Lecture 4 - Tasks & Kernels

Public Service Annoucements

  1. Marking of a0.
  2. Due date for kernel 1: 26 January, 2018
  3. Change to combination for the lab.

A few interesting things about RedBoot

What's in the flash ROM of the board is a partial implementation of Redboot. Redboot is a product of the ecos project, initiated in the distant past by Cygnus to create a set of components from which a real-time OS could be instantiated. The boot loader parts became RedBoot when Red Hat was acquired by Cygnus. What Technologic calls RedBoot is a collection of components that they put together that offers a particular set of operations at the RedBoot prompt. The "useful" ones are

You can, for example, send a byte through a UART by reading the status register, checking the ready bit, then writing the data register.

The program you wrote for a0 puts its local variables on a stack?
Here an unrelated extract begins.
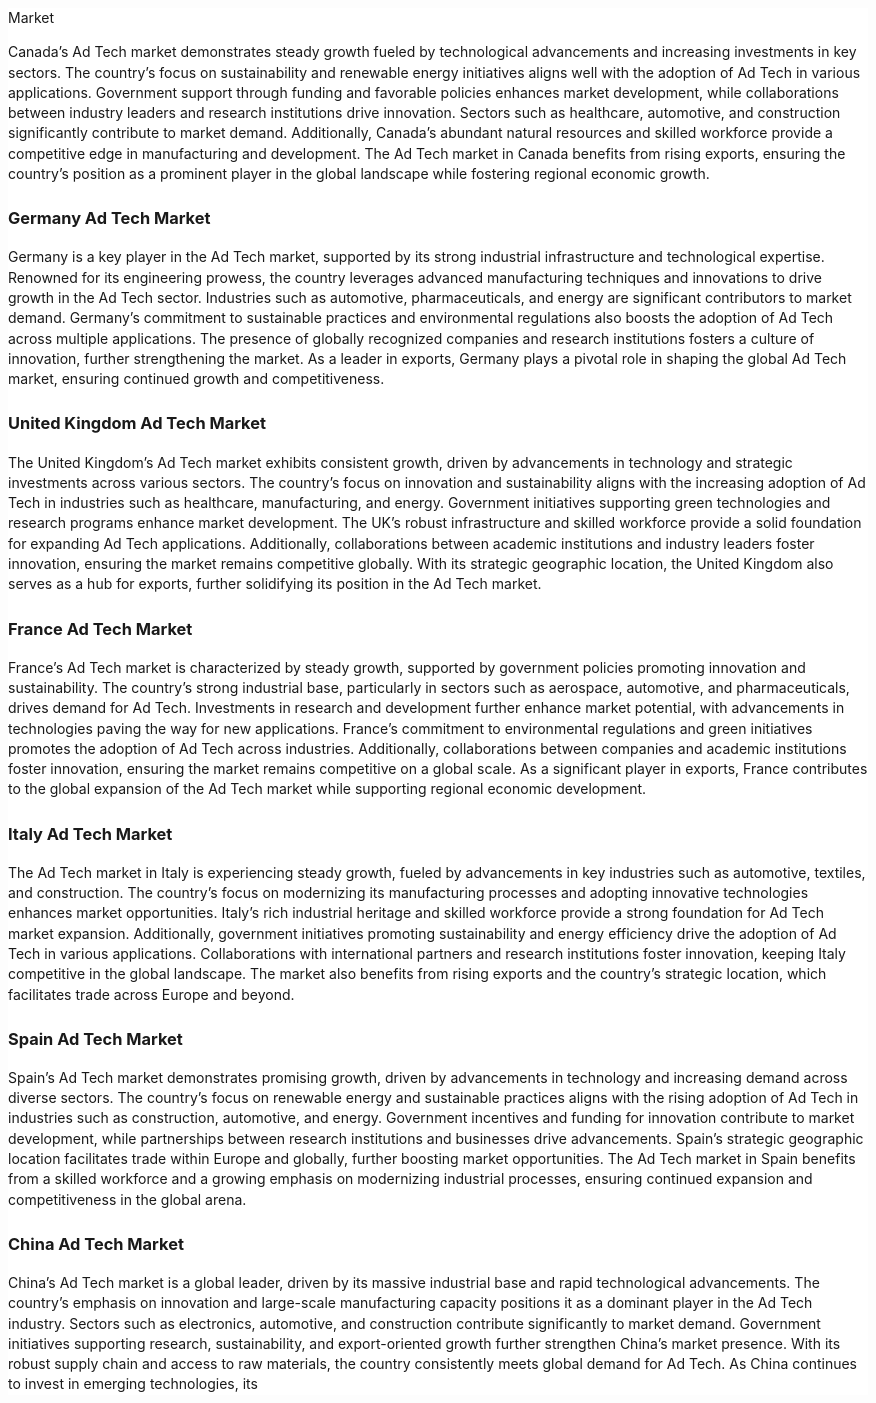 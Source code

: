 Market</h3><p>Canada&rsquo;s Ad Tech market demonstrates steady growth fueled by technological advancements and increasing investments in key sectors. The country&rsquo;s focus on sustainability and renewable energy initiatives aligns well with the adoption of Ad Tech in various applications. Government support through funding and favorable policies enhances market development, while collaborations between industry leaders and research institutions drive innovation. Sectors such as healthcare, automotive, and construction significantly contribute to market demand. Additionally, Canada&rsquo;s abundant natural resources and skilled workforce provide a competitive edge in manufacturing and development. The Ad Tech market in Canada benefits from rising exports, ensuring the country&rsquo;s position as a prominent player in the global landscape while fostering regional economic growth.</p><h3>Germany Ad Tech Market</h3><p>Germany is a key player in the Ad Tech market, supported by its strong industrial infrastructure and technological expertise. Renowned for its engineering prowess, the country leverages advanced manufacturing techniques and innovations to drive growth in the Ad Tech sector. Industries such as automotive, pharmaceuticals, and energy are significant contributors to market demand. Germany&rsquo;s commitment to sustainable practices and environmental regulations also boosts the adoption of Ad Tech across multiple applications. The presence of globally recognized companies and research institutions fosters a culture of innovation, further strengthening the market. As a leader in exports, Germany plays a pivotal role in shaping the global Ad Tech market, ensuring continued growth and competitiveness.</p><h3>United Kingdom Ad Tech Market</h3><p>The United Kingdom&rsquo;s Ad Tech market exhibits consistent growth, driven by advancements in technology and strategic investments across various sectors. The country&rsquo;s focus on innovation and sustainability aligns with the increasing adoption of Ad Tech in industries such as healthcare, manufacturing, and energy. Government initiatives supporting green technologies and research programs enhance market development. The UK&rsquo;s robust infrastructure and skilled workforce provide a solid foundation for expanding Ad Tech applications. Additionally, collaborations between academic institutions and industry leaders foster innovation, ensuring the market remains competitive globally. With its strategic geographic location, the United Kingdom also serves as a hub for exports, further solidifying its position in the Ad Tech market.</p><h3>France Ad Tech Market</h3><p>France&rsquo;s Ad Tech market is characterized by steady growth, supported by government policies promoting innovation and sustainability. The country&rsquo;s strong industrial base, particularly in sectors such as aerospace, automotive, and pharmaceuticals, drives demand for Ad Tech. Investments in research and development further enhance market potential, with advancements in technologies paving the way for new applications. France&rsquo;s commitment to environmental regulations and green initiatives promotes the adoption of Ad Tech across industries. Additionally, collaborations between companies and academic institutions foster innovation, ensuring the market remains competitive on a global scale. As a significant player in exports, France contributes to the global expansion of the Ad Tech market while supporting regional economic development.</p><h3>Italy Ad Tech Market</h3><p>The Ad Tech market in Italy is experiencing steady growth, fueled by advancements in key industries such as automotive, textiles, and construction. The country&rsquo;s focus on modernizing its manufacturing processes and adopting innovative technologies enhances market opportunities. Italy&rsquo;s rich industrial heritage and skilled workforce provide a strong foundation for Ad Tech market expansion. Additionally, government initiatives promoting sustainability and energy efficiency drive the adoption of Ad Tech in various applications. Collaborations with international partners and research institutions foster innovation, keeping Italy competitive in the global landscape. The market also benefits from rising exports and the country&rsquo;s strategic location, which facilitates trade across Europe and beyond.</p><h3>Spain Ad Tech Market</h3><p>Spain&rsquo;s Ad Tech market demonstrates promising growth, driven by advancements in technology and increasing demand across diverse sectors. The country&rsquo;s focus on renewable energy and sustainable practices aligns with the rising adoption of Ad Tech in industries such as construction, automotive, and energy. Government incentives and funding for innovation contribute to market development, while partnerships between research institutions and businesses drive advancements. Spain&rsquo;s strategic geographic location facilitates trade within Europe and globally, further boosting market opportunities. The Ad Tech market in Spain benefits from a skilled workforce and a growing emphasis on modernizing industrial processes, ensuring continued expansion and competitiveness in the global arena.</p><h3>China Ad Tech Market</h3><p>China&rsquo;s Ad Tech market is a global leader, driven by its massive industrial base and rapid technological advancements. The country&rsquo;s emphasis on innovation and large-scale manufacturing capacity positions it as a dominant player in the Ad Tech industry. Sectors such as electronics, automotive, and construction contribute significantly to market demand. Government initiatives supporting research, sustainability, and export-oriented growth further strengthen China&rsquo;s market presence. With its robust supply chain and access to raw materials, the country consistently meets global demand for Ad Tech. As China continues to invest in emerging technologies, its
This enables you to get a clean return to RedBoot when your program terminates.

When your program crashes it's because an exception has been generated because of, for example,

Redboot catches the exception, and puts out some information onto which gcc might hook. (ecos and RedHat are strongly connected to the GNU project. (Don't bother trying to use gdb!) You see the information on the bottom two lines of the terminal window. It's useless except for one 8 digit number starting 00218 or 00219. This is the address of the last instruction the CPU attempted to execute. Using the load map and the assembly code you can find exactly how far the program got before crashing. Unfortunately, the error may have occurred long before execution stopped. The amount a program runs after the error occurred increases as the term goes on.


Kernel of a Real-time Operating System

Introduction

The base unit of a polling loop is

      if ( condition ) action;
    
We generalize this structure only a little in constructing the kernel of our operating system: the kernel determines when the condition is true, then readies the task that executes the action, which terminates by informing the kernel of the condition for its next execution.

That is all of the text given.